▶ **Exercise**: Each record must appear in the answer exactly as given.

▶ **The data**:
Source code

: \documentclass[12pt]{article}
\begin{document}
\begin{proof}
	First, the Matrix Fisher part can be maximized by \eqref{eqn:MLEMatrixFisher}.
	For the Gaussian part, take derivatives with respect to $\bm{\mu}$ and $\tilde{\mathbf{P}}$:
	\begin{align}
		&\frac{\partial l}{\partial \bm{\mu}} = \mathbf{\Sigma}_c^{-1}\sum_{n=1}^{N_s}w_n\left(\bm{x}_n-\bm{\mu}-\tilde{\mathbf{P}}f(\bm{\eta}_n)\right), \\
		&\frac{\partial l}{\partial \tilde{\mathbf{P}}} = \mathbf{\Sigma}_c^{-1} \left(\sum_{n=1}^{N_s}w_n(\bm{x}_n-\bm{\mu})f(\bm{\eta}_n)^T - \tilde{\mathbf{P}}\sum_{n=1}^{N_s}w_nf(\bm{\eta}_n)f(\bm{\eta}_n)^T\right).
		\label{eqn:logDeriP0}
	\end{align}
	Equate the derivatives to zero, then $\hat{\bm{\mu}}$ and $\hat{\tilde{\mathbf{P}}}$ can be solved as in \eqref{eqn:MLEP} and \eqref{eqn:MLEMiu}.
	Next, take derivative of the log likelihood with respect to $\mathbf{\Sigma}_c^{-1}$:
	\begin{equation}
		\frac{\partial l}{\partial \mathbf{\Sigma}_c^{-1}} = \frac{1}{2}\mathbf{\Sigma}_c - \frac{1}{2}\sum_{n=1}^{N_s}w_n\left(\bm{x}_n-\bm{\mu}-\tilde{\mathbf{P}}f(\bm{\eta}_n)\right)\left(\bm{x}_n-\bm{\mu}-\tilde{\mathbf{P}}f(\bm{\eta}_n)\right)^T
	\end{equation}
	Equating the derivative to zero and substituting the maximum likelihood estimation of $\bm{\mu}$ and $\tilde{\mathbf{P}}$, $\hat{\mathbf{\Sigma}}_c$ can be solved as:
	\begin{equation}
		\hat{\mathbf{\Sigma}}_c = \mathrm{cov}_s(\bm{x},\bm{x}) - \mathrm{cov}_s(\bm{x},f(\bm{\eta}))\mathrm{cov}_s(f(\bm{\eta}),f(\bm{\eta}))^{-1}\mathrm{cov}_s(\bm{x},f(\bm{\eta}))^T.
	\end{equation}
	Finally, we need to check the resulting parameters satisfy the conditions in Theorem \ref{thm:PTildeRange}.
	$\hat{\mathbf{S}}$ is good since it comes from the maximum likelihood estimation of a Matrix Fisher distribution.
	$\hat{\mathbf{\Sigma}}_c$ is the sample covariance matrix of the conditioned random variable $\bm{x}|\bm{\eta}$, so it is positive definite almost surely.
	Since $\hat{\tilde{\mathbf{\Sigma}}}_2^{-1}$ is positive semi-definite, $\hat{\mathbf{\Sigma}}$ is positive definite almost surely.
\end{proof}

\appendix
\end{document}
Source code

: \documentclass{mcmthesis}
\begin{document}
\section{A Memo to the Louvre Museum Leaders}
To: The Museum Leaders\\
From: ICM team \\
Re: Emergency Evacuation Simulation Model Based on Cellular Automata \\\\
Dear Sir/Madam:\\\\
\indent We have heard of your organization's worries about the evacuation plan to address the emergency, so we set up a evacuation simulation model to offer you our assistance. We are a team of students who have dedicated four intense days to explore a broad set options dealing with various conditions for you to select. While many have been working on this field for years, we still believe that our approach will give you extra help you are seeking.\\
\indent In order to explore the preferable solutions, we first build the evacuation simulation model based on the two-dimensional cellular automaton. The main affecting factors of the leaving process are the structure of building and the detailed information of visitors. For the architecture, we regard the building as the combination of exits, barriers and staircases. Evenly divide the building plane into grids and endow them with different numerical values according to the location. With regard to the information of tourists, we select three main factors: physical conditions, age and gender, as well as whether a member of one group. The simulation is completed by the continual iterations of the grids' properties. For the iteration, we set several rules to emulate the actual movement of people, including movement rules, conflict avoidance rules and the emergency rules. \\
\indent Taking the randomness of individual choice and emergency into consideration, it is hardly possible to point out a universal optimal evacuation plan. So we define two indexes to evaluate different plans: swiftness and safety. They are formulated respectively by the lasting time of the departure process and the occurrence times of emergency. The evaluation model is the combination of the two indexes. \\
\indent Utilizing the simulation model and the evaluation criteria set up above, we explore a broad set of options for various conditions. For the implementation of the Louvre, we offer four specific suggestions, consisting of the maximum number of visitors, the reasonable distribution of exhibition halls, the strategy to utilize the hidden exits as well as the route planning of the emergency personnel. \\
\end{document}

▶ **Result for this task**:
Source code

: \documentclass[12pt]{article}
\begin{document}
\begin{proof}
	First, the Matrix Fisher part can be maximized by \eqref{eqn:MLEMatrixFisher}.
	For the Gaussian part, take derivatives with respect to $\bm{\mu}$ and $\tilde{\mathbf{P}}$:
	\begin{align}
		&\frac{\partial l}{\partial \bm{\mu}} = \mathbf{\Sigma}_c^{-1}\sum_{n=1}^{N_s}w_n\left(\bm{x}_n-\bm{\mu}-\tilde{\mathbf{P}}f(\bm{\eta}_n)\right), \\
		&\frac{\partial l}{\partial \tilde{\mathbf{P}}} = \mathbf{\Sigma}_c^{-1} \left(\sum_{n=1}^{N_s}w_n(\bm{x}_n-\bm{\mu})f(\bm{\eta}_n)^T - \tilde{\mathbf{P}}\sum_{n=1}^{N_s}w_nf(\bm{\eta}_n)f(\bm{\eta}_n)^T\right).
		\label{eqn:logDeriP0}
	\end{align}
	Equate the derivatives to zero, then $\hat{\bm{\mu}}$ and $\hat{\tilde{\mathbf{P}}}$ can be solved as in \eqref{eqn:MLEP} and \eqref{eqn:MLEMiu}.
	Next, take derivative of the log likelihood with respect to $\mathbf{\Sigma}_c^{-1}$:
	\begin{equation}
		\frac{\partial l}{\partial \mathbf{\Sigma}_c^{-1}} = \frac{1}{2}\mathbf{\Sigma}_c - \frac{1}{2}\sum_{n=1}^{N_s}w_n\left(\bm{x}_n-\bm{\mu}-\tilde{\mathbf{P}}f(\bm{\eta}_n)\right)\left(\bm{x}_n-\bm{\mu}-\tilde{\mathbf{P}}f(\bm{\eta}_n)\right)^T
	\end{equation}
	Equating the derivative to zero and substituting the maximum likelihood estimation of $\bm{\mu}$ and $\tilde{\mathbf{P}}$, $\hat{\mathbf{\Sigma}}_c$ can be solved as:
	\begin{equation}
		\hat{\mathbf{\Sigma}}_c = \mathrm{cov}_s(\bm{x},\bm{x}) - \mathrm{cov}_s(\bm{x},f(\bm{\eta}))\mathrm{cov}_s(f(\bm{\eta}),f(\bm{\eta}))^{-1}\mathrm{cov}_s(\bm{x},f(\bm{\eta}))^T.
	\end{equation}
	Finally, we need to check the resulting parameters satisfy the conditions in Theorem \ref{thm:PTildeRange}.
	$\hat{\mathbf{S}}$ is good since it comes from the maximum likelihood estimation of a Matrix Fisher distribution.
	$\hat{\mathbf{\Sigma}}_c$ is the sample covariance matrix of the conditioned random variable $\bm{x}|\bm{\eta}$, so it is positive definite almost surely.
	Since $\hat{\tilde{\mathbf{\Sigma}}}_2^{-1}$ is positive semi-definite, $\hat{\mathbf{\Sigma}}$ is positive definite almost surely.
\end{proof}

\appendix
\end{document}
Source code

: \documentclass{mcmthesis}
\begin{document}
\section{A Memo to the Louvre Museum Leaders}
To: The Museum Leaders\\
From: ICM team \\
Re: Emergency Evacuation Simulation Model Based on Cellular Automata \\\\
Dear Sir/Madam:\\\\
\indent We have heard of your organization's worries about the evacuation plan to address the emergency, so we set up a evacuation simulation model to offer you our assistance. We are a team of students who have dedicated four intense days to explore a broad set options dealing with various conditions for you to select. While many have been working on this field for years, we still believe that our approach will give you extra help you are seeking.\\
\indent In order to explore the preferable solutions, we first build the evacuation simulation model based on the two-dimensional cellular automaton. The main affecting factors of the leaving process are the structure of building and the detailed information of visitors. For the architecture, we regard the building as the combination of exits, barriers and staircases. Evenly divide the building plane into grids and endow them with different numerical values according to the location. With regard to the information of tourists, we select three main factors: physical conditions, age and gender, as well as whether a member of one group. The simulation is completed by the continual iterations of the grids' properties. For the iteration, we set several rules to emulate the actual movement of people, including movement rules, conflict avoidance rules and the emergency rules. \\
\indent Taking the randomness of individual choice and emergency into consideration, it is hardly possible to point out a universal optimal evacuation plan. So we define two indexes to evaluate different plans: swiftness and safety. They are formulated respectively by the lasting time of the departure process and the occurrence times of emergency. The evaluation model is the combination of the two indexes. \\
\indent Utilizing the simulation model and the evaluation criteria set up above, we explore a broad set of options for various conditions. For the implementation of the Louvre, we offer four specific suggestions, consisting of the maximum number of visitors, the reasonable distribution of exhibition halls, the strategy to utilize the hidden exits as well as the route planning of the emergency personnel. \\
\end{document}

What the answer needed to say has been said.